Write out, word for word, every line in the data below from the one containing "- north_america_128.png" to the one containing "You can create", both of them included.

Records excerpted from a collection:
____________
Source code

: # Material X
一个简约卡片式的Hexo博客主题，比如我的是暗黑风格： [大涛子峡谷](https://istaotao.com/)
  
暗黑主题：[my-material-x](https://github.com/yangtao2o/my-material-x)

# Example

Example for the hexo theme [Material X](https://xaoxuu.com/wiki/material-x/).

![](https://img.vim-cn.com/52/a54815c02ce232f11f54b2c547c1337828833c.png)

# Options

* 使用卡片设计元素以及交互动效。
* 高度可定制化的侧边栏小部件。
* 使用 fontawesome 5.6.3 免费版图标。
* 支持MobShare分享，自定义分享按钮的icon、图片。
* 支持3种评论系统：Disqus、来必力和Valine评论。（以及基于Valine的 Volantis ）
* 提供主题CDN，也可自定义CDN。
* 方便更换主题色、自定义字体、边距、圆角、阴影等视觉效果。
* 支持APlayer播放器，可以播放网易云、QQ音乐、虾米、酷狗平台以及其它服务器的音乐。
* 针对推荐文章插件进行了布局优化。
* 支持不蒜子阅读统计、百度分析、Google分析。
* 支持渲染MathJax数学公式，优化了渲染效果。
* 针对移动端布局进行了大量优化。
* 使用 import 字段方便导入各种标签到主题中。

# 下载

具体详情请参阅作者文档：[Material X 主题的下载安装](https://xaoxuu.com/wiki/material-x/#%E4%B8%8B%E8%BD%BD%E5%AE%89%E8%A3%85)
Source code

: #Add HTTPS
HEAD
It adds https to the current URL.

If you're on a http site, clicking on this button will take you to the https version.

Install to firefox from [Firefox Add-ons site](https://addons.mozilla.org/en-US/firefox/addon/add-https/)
____________
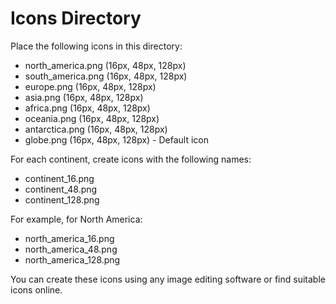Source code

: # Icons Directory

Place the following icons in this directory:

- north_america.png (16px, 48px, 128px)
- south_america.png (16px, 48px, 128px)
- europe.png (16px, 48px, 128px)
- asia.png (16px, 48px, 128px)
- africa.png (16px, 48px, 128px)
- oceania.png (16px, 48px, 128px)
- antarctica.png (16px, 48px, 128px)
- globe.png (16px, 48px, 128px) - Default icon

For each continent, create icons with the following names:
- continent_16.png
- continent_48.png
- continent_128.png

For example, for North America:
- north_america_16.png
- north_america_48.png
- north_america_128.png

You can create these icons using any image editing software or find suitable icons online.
____________
WRITTEN ANSWER:
- north_america_128.png

You can create these icons using any image editing software or find suitable icons online.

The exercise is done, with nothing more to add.